Conjuntura Educação e Saúde

Ensino Superior Brasileiro: Herdeiro da Ditadura Militar No ratings yet.

A ditadura militar constituiu um período sombrio e problemático da história brasileira, durante o qual sofremos um enorme retrocesso em questões como saúde e educação públicas e direitos humanos. Não foram poucos os desaparecimentos de militantes nesse período. Não foram poucos os ataques constantes à democracia. Um golpe que até hoje deixou profundas feridas em nossa sociedade.
Um dos pontos mais icônicos desse período foi o retrocesso do sistema universitário da época. Nesse período, o movimento estudantil, através de Centros e Diretórios Acadêmicos, junto asetores das universidades, lutaram contra o regime militar cuja principal política era a privatização da educação brasileira. O autoritário governo, implantado em 1964, conseguiu reorientar os objetivos da acumulação acelerada, da modernização tecnológica e de baixos níveis de investimento social (exemplo: educação, saúde, saneamento básico)[1]. Tanto as massas populares quanto os militantes e setores políticos que significavam a pluralidade do regime foram excluídos da participação social. Todo esse esforço de reorientação da economia em prol da lógica mercadológica teve apoio da doutrina de segurança nacional, ou seja, a ideologia da elite dominante estava sendo implantada e propagada sobre a força do estado através dos aparelhos repressivos.
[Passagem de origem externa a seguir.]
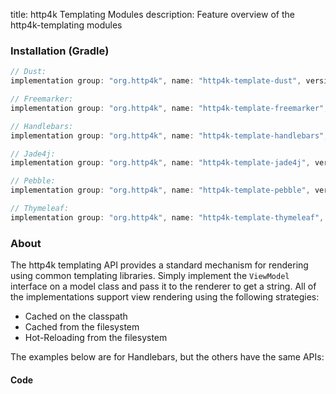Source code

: title: http4k Templating Modules
description: Feature overview of the http4k-templating modules

### Installation (Gradle)

```groovy
// Dust: 
implementation group: "org.http4k", name: "http4k-template-dust", version: "4.30.4.0"

// Freemarker: 
implementation group: "org.http4k", name: "http4k-template-freemarker", version: "4.30.4.0"

// Handlebars: 
implementation group: "org.http4k", name: "http4k-template-handlebars", version: "4.30.4.0"

// Jade4j: 
implementation group: "org.http4k", name: "http4k-template-jade4j", version: "4.30.4.0"

// Pebble: 
implementation group: "org.http4k", name: "http4k-template-pebble", version: "4.30.4.0"

// Thymeleaf: 
implementation group: "org.http4k", name: "http4k-template-thymeleaf", version: "4.30.4.0"
```

### About
The http4k templating API provides a standard mechanism for rendering using common templating libraries. Simply implement the `ViewModel` interface on a model class and pass it to the renderer to get a string. All of the implementations support view rendering using the following strategies:

* Cached on the classpath
* Cached from the filesystem
* Hot-Reloading from the filesystem

The examples below are for Handlebars, but the others have the same APIs:

#### Code  [<img class="octocat"/>](https://github.com/http4k/http4k/blob/master/src/docs/guide/reference/templating/example.kt)

<script src="https://gist-it.appspot.com/https://github.com/http4k/http4k/blob/master/src/docs/guide/reference/templating/example.kt"></script>

[http4k]: https://http4k.org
No campo universitário não seria diferente, a ditadura encaminhou uma solução conservadora para o problema. De modo geral, ela não enviesou a existência da universidade em geral, mas inviabilizou a existência da universidade como instituição engajada no processo de transformação da realidade brasileira[2], promovendo a desorganização, o silenciamento e a eliminação das forças sociais que se organizavam nessa construção. Faculdades e cursos de ciências humanas e sociais foram fechados e cursos de saúde foram se tornando tecnicistas, perdendo todo o seu caráter crítico. Também vale ressaltar que, na década de 70, o Brasil tinha altas taxas de analfabetismo,que giravam em torno de 39% da população brasileira, segundo o IBGE da época. Tais taxas revelam o caráter inacessível da educação primária e secundária para a população brasileira, que também era uma educação para os poucos privilegiados, refletindo no perfil do indivíduo que entrará no ensino superior.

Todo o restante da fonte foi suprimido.